#### RECORDS FOR THIS TASK
Start of Block
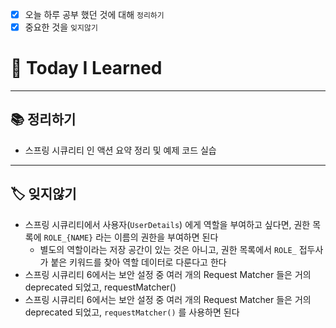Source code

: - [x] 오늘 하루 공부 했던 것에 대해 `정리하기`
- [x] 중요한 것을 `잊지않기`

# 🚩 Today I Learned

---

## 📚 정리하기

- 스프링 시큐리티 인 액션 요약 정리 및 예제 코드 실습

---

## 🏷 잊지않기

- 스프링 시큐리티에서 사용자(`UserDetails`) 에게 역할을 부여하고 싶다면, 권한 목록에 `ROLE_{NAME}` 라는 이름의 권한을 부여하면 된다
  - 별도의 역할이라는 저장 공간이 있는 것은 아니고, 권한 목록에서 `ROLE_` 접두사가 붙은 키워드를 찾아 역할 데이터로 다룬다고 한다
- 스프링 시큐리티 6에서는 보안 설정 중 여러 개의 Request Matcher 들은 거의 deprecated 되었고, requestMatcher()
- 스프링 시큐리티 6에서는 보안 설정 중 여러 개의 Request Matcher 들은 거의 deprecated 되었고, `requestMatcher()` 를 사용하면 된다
End of Block
Start of Block
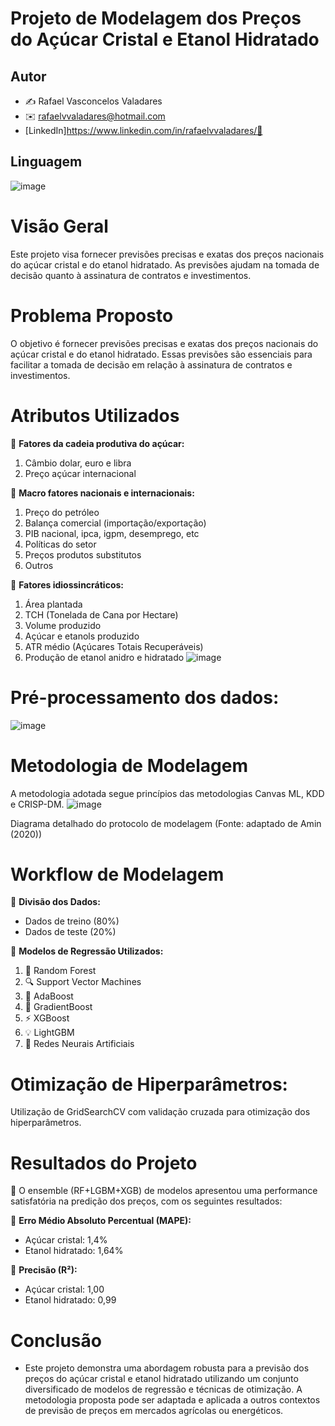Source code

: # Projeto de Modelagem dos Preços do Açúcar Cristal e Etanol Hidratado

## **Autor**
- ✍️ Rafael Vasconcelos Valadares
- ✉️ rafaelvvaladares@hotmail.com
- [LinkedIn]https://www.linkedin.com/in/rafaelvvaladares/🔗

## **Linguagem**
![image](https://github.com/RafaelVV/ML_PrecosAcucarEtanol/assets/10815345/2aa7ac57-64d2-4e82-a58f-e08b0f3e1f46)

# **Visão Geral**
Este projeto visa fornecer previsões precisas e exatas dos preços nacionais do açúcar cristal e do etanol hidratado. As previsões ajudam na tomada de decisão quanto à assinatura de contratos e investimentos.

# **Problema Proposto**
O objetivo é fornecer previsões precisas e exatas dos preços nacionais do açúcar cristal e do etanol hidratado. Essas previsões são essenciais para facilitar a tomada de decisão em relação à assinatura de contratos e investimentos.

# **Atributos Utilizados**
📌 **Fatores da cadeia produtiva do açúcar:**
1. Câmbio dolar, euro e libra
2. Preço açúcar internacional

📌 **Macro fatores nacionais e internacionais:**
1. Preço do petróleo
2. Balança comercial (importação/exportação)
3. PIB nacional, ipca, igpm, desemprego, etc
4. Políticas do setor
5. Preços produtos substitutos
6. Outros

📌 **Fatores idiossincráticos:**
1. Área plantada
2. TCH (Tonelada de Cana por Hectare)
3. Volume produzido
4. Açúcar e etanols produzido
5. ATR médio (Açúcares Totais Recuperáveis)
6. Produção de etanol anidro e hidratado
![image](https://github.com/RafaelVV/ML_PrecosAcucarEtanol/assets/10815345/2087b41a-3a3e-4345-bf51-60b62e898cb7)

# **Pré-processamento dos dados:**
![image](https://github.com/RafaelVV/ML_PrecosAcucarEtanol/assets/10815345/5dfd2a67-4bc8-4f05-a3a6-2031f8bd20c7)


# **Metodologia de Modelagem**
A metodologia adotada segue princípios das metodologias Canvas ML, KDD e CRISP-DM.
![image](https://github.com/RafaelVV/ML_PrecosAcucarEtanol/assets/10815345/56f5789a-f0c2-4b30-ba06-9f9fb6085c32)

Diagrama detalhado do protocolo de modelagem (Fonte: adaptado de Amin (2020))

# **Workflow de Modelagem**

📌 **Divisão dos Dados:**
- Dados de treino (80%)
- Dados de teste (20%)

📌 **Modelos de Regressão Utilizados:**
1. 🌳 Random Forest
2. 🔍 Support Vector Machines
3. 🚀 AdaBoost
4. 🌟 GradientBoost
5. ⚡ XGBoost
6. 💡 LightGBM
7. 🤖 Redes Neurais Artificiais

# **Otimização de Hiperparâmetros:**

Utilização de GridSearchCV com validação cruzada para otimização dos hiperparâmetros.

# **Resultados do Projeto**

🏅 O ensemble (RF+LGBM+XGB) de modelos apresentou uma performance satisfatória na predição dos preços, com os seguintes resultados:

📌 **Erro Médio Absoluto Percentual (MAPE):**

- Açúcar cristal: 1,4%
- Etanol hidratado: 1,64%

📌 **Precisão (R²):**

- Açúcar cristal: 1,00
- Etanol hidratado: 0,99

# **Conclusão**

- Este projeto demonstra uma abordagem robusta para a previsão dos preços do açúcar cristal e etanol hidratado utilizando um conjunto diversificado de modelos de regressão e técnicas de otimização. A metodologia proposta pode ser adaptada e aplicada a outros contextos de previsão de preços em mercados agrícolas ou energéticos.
End of Block
#### PROBLEM DETAILS
Give back exactly the lines of the listing above that run from the line with "5. ⚡ XGBoost" to the line with "- Este projeto", inclusive.

#### ANSWER SPACE
5. ⚡ XGBoost
6. 💡 LightGBM
7. 🤖 Redes Neurais Artificiais

# **Otimização de Hiperparâmetros:**

Utilização de GridSearchCV com validação cruzada para otimização dos hiperparâmetros.

# **Resultados do Projeto**

🏅 O ensemble (RF+LGBM+XGB) de modelos apresentou uma performance satisfatória na predição dos preços, com os seguintes resultados:

📌 **Erro Médio Absoluto Percentual (MAPE):**

- Açúcar cristal: 1,4%
- Etanol hidratado: 1,64%

📌 **Precisão (R²):**

- Açúcar cristal: 1,00
- Etanol hidratado: 0,99

# **Conclusão**

- Este projeto demonstra uma abordagem robusta para a previsão dos preços do açúcar cristal e etanol hidratado utilizando um conjunto diversificado de modelos de regressão e técnicas de otimização. A metodologia proposta pode ser adaptada e aplicada a outros contextos de previsão de preços em mercados agrícolas ou energéticos.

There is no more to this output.